## Records for this task:
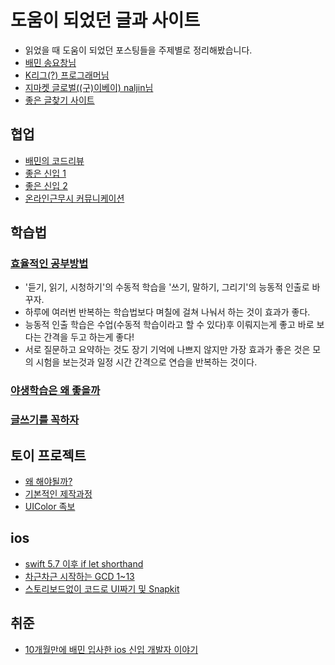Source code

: # 도움이 되었던 글과 사이트
- 읽었을 때 도움이 되었던 포스팅들을 주제별로 정리해봤습니다.
- [배민 송요창님](https://medium.com/@totuworld)
- [K리그(?) 프로그래머님](https://jeho.page/)
- [지마켓 글로벌((구)이베이) naljin님](https://sujinnaljin.medium.com)
- [좋은 글찾기 사이트](https://mysetting.io/)

## 협업
- [배민의 코드리뷰](https://techblog.woowahan.com/2712/)
- [좋은 신입 1](https://medium.com/@totuworld/%EB%82%B4%EA%B0%80-%EB%A7%8C%EB%82%9C-%EC%9D%BC%EC%9E%98%EB%9F%AC-%EC%8B%A0%EC%9E%85%EC%9D%98-%ED%8A%B9%EC%A7%95-75ad4dd7e243)
- [좋은 신입 2](https://medium.com/@totuworld/%EB%82%B4%EA%B0%80-%EB%A7%8C%EB%82%9C-%EC%9D%BC%EC%9E%98%EB%9F%AC-%EC%8B%A0%EC%9E%85%EC%9D%98-%ED%8A%B9%EC%A7%95-part-2-f23a36c3ee7f)
- [온라인근무시 커뮤니케이션](https://medium.com/@totuworld/%EC%98%A8%EB%9D%BC%EC%9D%B8-%EA%B7%BC%EB%AC%B4%ED%99%98%EA%B2%BD%EC%97%90%EC%84%9C-%EC%8B%AC%EB%A6%AC%EC%A0%81-%EC%95%88%EC%A0%84%EA%B0%90-%EB%86%92%EC%9D%B4%EB%8A%94-%EC%89%AC%EC%9A%B4-%EB%B0%A9%EB%B2%95-3%EA%B0%80%EC%A7%80-31849b6a2224)

## 학습법

### [효율적인 공부방법](https://21erick.org/column/6565/)

- '듣기, 읽기, 시청하기'의 수동적 학습을 '쓰기, 말하기, 그리기'의 능동적 인출로 바꾸자.
- 하루에 여러번 반복하는 학습법보다 며칠에 걸쳐 나눠서 하는 것이 효과가 좋다.
- 능동적 인출 학습은 수업(수동적 학습이라고 할 수 있다)후 이뤄지는게 좋고 바로 보다는 간격을 두고 하는게 좋다!
- 서로 질문하고 요약하는 것도 장기 기억에 나쁘지 않지만 가장 효과가 좋은 것은 모의 시험을 보는것과 일정 시간 간격으로 연습을 반복하는 것이다.
### [야생학습은 왜 좋을까](https://medium.com/@totuworld/%EC%95%BC%EC%83%9D%ED%95%99%EC%8A%B5-%ED%95%98%EA%B3%A0-%EC%9E%88%EB%82%98%EC%9A%94-fc35f2954a07)
### [글쓰기를 꼭하자](https://medium.com/@totuworld/%EC%8B%A0%EC%9E%85-%EC%A3%BC%EB%8B%88%EC%96%B4%EC%97%90%EA%B2%8C-%EA%B8%80%EC%93%B0%EA%B8%B0%EA%B0%80-%EC%A3%BC%EB%8A%94-5%EA%B0%80%EC%A7%80-%ED%98%9C%ED%83%9D-93dec2e4a07e)

## 토이 프로젝트
- [왜 해야될까?](https://medium.com/@totuworld/%ED%86%A0%EC%9D%B4-%ED%94%84%EB%A1%9C%EC%A0%9D%ED%8A%B8-%EC%A3%BC%EB%8F%84-%ED%95%99%EC%8A%B5-%EC%84%B1%EC%9E%A5-94fc304984b0)
- [기본적인 제작과정](https://medium.com/@totuworld/%ED%86%A0%EC%9D%B4-%ED%94%84%EB%A1%9C%EC%A0%9D%ED%8A%B8-%EA%B0%80%EC%9D%B4%EB%93%9C-64f9318d197a)
- [UIColor 족보](https://briangrinstead.com/blog/ios-uicolor-picker/)
## ios
- [swift 5.7 이후 if let shorthand](https://zeddios.tistory.com/1359)
- [차근차근 시작하는 GCD 1~13](https://sujinnaljin.medium.com/ios-%EC%B0%A8%EA%B7%BC%EC%B0%A8%EA%B7%BC-%EC%8B%9C%EC%9E%91%ED%95%98%EB%8A%94-gcd-grand-dispatch-queue-1-397db16d0305)
- [스토리보드없이 코드로 UI짜기 및 Snapkit](https://weekoding.tistory.com/9)
## 취준
- [10개월만에 배민 입사한 ios 신입 개발자 이야기](https://torch-ray.tistory.com/3)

## Work request:
In the copy, include each entry exactly as written and none of the pictures.

## Task answer:
Source code

: # 도움이 되었던 글과 사이트
- 읽었을 때 도움이 되었던 포스팅들을 주제별로 정리해봤습니다.
- [배민 송요창님](https://medium.com/@totuworld)
- [K리그(?) 프로그래머님](https://jeho.page/)
- [지마켓 글로벌((구)이베이) naljin님](https://sujinnaljin.medium.com)
- [좋은 글찾기 사이트](https://mysetting.io/)

## 협업
- [배민의 코드리뷰](https://techblog.woowahan.com/2712/)
- [좋은 신입 1](https://medium.com/@totuworld/%EB%82%B4%EA%B0%80-%EB%A7%8C%EB%82%9C-%EC%9D%BC%EC%9E%98%EB%9F%AC-%EC%8B%A0%EC%9E%85%EC%9D%98-%ED%8A%B9%EC%A7%95-75ad4dd7e243)
- [좋은 신입 2](https://medium.com/@totuworld/%EB%82%B4%EA%B0%80-%EB%A7%8C%EB%82%9C-%EC%9D%BC%EC%9E%98%EB%9F%AC-%EC%8B%A0%EC%9E%85%EC%9D%98-%ED%8A%B9%EC%A7%95-part-2-f23a36c3ee7f)
- [온라인근무시 커뮤니케이션](https://medium.com/@totuworld/%EC%98%A8%EB%9D%BC%EC%9D%B8-%EA%B7%BC%EB%AC%B4%ED%99%98%EA%B2%BD%EC%97%90%EC%84%9C-%EC%8B%AC%EB%A6%AC%EC%A0%81-%EC%95%88%EC%A0%84%EA%B0%90-%EB%86%92%EC%9D%B4%EB%8A%94-%EC%89%AC%EC%9A%B4-%EB%B0%A9%EB%B2%95-3%EA%B0%80%EC%A7%80-31849b6a2224)

## 학습법

### [효율적인 공부방법](https://21erick.org/column/6565/)

- '듣기, 읽기, 시청하기'의 수동적 학습을 '쓰기, 말하기, 그리기'의 능동적 인출로 바꾸자.
- 하루에 여러번 반복하는 학습법보다 며칠에 걸쳐 나눠서 하는 것이 효과가 좋다.
- 능동적 인출 학습은 수업(수동적 학습이라고 할 수 있다)후 이뤄지는게 좋고 바로 보다는 간격을 두고 하는게 좋다!
- 서로 질문하고 요약하는 것도 장기 기억에 나쁘지 않지만 가장 효과가 좋은 것은 모의 시험을 보는것과 일정 시간 간격으로 연습을 반복하는 것이다.
### [야생학습은 왜 좋을까](https://medium.com/@totuworld/%EC%95%BC%EC%83%9D%ED%95%99%EC%8A%B5-%ED%95%98%EA%B3%A0-%EC%9E%88%EB%82%98%EC%9A%94-fc35f2954a07)
### [글쓰기를 꼭하자](https://medium.com/@totuworld/%EC%8B%A0%EC%9E%85-%EC%A3%BC%EB%8B%88%EC%96%B4%EC%97%90%EA%B2%8C-%EA%B8%80%EC%93%B0%EA%B8%B0%EA%B0%80-%EC%A3%BC%EB%8A%94-5%EA%B0%80%EC%A7%80-%ED%98%9C%ED%83%9D-93dec2e4a07e)

## 토이 프로젝트
- [왜 해야될까?](https://medium.com/@totuworld/%ED%86%A0%EC%9D%B4-%ED%94%84%EB%A1%9C%EC%A0%9D%ED%8A%B8-%EC%A3%BC%EB%8F%84-%ED%95%99%EC%8A%B5-%EC%84%B1%EC%9E%A5-94fc304984b0)
- [기본적인 제작과정](https://medium.com/@totuworld/%ED%86%A0%EC%9D%B4-%ED%94%84%EB%A1%9C%EC%A0%9D%ED%8A%B8-%EA%B0%80%EC%9D%B4%EB%93%9C-64f9318d197a)
- [UIColor 족보](https://briangrinstead.com/blog/ios-uicolor-picker/)
## ios
- [swift 5.7 이후 if let shorthand](https://zeddios.tistory.com/1359)
- [차근차근 시작하는 GCD 1~13](https://sujinnaljin.medium.com/ios-%EC%B0%A8%EA%B7%BC%EC%B0%A8%EA%B7%BC-%EC%8B%9C%EC%9E%91%ED%95%98%EB%8A%94-gcd-grand-dispatch-queue-1-397db16d0305)
- [스토리보드없이 코드로 UI짜기 및 Snapkit](https://weekoding.tistory.com/9)
## 취준
- [10개월만에 배민 입사한 ios 신입 개발자 이야기](https://torch-ray.tistory.com/3)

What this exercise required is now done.